Here is the actual table from the book:
This is not quite as bad as the manufactured outrage post but still not great. Dennis was a gazillionaire so this is coming from someone who was just a tad out of touch with normal people.
The cutoff to be in the top 1% in terms of wealth in this country is estimated to be around $11 million. Being in the top 1% only makes you comfortably rich?
I’m also not a huge fan of the term “comfortably poor.”
First of all, there are a number of different ways to live a rich life that go far beyond wealth. But it’s also because most Americans would fall under that moniker based on the numbers.
The latest data shows the median household net worth in the United States was a little more than $121,000. Now here is median net worth segmented by age (via Peter Mallouk):
The good news about this data is that it’s likely lower than reality because this comes from the Federal Reserve Survey of Consumer Finances, which was conducted in 2019. Financial asset prices and housing prices are up a healthy amount since then so these numbers should be higher now.
There is, of course, a wide range of values around this median.
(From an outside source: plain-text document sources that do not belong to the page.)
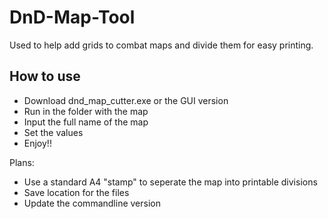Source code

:# DnD-Map-Tool

Used to help add grids to combat maps and divide them for easy printing.

## How to use
- Download dnd_map_cutter.exe or the GUI version
- Run in the folder with the map
- Input the full name of the map
- Set the values
- Enjoy!!

Plans:
- Use a standard A4 "stamp" to seperate the map into printable divisions
- Save location for the files
- Update the commandline version
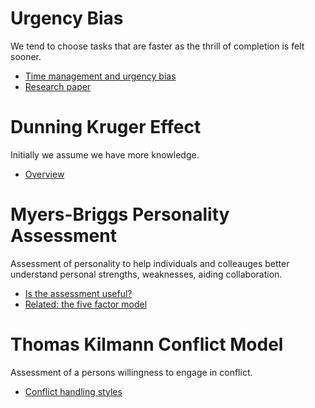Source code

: # Urgency Bias
We tend to choose tasks that are faster as the thrill of completion is felt sooner.

- [Time management and urgency bias](https://work.qz.com/1331152/how-to-manage-your-time-better-by-fighting-urgency-bias)
- [Research paper](http://www.acrwebsite.org/volumes/v42/acr_v42_17605.pdf)

# Dunning Kruger Effect
Initially we assume we have more knowledge.

- [Overview](https://en.wikipedia.org/wiki/Dunning%E2%80%93Kruger_effect)

# Myers-Briggs Personality Assessment
Assessment of personality to help individuals and colleauges better understand personal strengths, weaknesses, aiding collaboration.

- [Is the assessment useful?](https://www.washingtonpost.com/national/on-leadership/myers-briggs-does-it-pay-to-know-your-type/2012/12/14/eaed51ae-3fcc-11e2-bca3-aadc9b7e29c5_story.html)
- [Related: the five factor model](http://psych.colorado.edu/~carey/courses/psyc5112/readings/psnbig5_mccrae03.pdf)

# Thomas Kilmann Conflict Model
Assessment of a persons willingness to engage in conflict.

- [Conflict handling styles](https://medium.com/@j0chy_/in-the-scale-of-turtle-to-shark-where-are-you-aee96468d50d)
This is how things look if we break it up by percentiles:
Not only are there different levels of wealth but people are at different stages of their lives. They have different standards of living and costs of living. People also have different expectations about how much wealth is required to live a rich life.
You could have a net worth that makes you comfortably wealthy but if that net worth comes with a commensurate out-of-control spending rate, eventually something has to give.
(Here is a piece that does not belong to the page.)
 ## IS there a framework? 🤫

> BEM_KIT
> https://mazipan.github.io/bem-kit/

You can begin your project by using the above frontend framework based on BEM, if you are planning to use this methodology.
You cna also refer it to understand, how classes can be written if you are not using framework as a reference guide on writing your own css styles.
Or you could have a net worth that makes you comfortably poor in the eyes of wealthy people but have your spending level under control. In this instance, you’re comfortably rich in my mind.
Being wealthy comes down to some combination of your net worth, spending level and expectations.
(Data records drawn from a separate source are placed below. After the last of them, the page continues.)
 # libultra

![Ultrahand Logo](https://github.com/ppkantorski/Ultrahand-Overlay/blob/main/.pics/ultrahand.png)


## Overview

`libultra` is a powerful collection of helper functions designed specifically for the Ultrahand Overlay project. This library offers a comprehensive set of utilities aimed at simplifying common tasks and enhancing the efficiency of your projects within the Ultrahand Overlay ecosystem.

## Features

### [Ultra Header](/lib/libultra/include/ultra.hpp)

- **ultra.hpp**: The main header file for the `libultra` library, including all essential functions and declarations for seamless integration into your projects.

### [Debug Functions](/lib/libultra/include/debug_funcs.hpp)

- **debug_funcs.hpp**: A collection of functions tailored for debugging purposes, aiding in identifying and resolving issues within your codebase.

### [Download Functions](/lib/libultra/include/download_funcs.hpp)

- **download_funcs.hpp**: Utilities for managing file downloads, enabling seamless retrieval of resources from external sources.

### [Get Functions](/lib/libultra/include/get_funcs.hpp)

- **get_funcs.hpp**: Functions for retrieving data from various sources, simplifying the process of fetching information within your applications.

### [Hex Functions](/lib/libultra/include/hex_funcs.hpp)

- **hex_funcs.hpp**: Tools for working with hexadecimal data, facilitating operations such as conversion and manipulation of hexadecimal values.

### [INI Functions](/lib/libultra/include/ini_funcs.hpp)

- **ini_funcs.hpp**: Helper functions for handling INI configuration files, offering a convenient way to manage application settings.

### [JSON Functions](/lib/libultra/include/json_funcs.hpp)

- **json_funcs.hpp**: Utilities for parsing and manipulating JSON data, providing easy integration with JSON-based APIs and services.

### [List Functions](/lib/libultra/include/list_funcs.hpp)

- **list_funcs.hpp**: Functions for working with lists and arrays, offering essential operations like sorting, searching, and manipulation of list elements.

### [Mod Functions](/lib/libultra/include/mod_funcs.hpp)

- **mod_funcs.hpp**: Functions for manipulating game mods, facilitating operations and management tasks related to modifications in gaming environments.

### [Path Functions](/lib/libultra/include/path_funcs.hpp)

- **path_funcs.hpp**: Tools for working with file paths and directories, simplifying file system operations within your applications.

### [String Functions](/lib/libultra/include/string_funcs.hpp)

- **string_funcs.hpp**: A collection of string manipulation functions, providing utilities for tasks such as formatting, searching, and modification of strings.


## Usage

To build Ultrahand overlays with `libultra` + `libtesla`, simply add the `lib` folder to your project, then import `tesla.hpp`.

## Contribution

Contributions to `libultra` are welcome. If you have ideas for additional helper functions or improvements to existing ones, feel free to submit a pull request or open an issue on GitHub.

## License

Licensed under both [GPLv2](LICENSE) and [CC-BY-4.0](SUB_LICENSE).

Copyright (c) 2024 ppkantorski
Net worth can and will change but at any given time it’s pretty well set in stone for most households so the biggest levers you can pull are your spending and your expectations. If either of those goes too far above your net worth, you could be in trouble.
A large net worth certainly makes your life easier. But expectations are the great equalizer in all of this.
If your expectations of a rich life outweigh the amount of money you have, it’s going to be difficult to keep your current lifestyle.
You can have a lot of money and still be uncomfortable in your life. It’s also possible to live a comfortably rich life without a net worth in the top 1%.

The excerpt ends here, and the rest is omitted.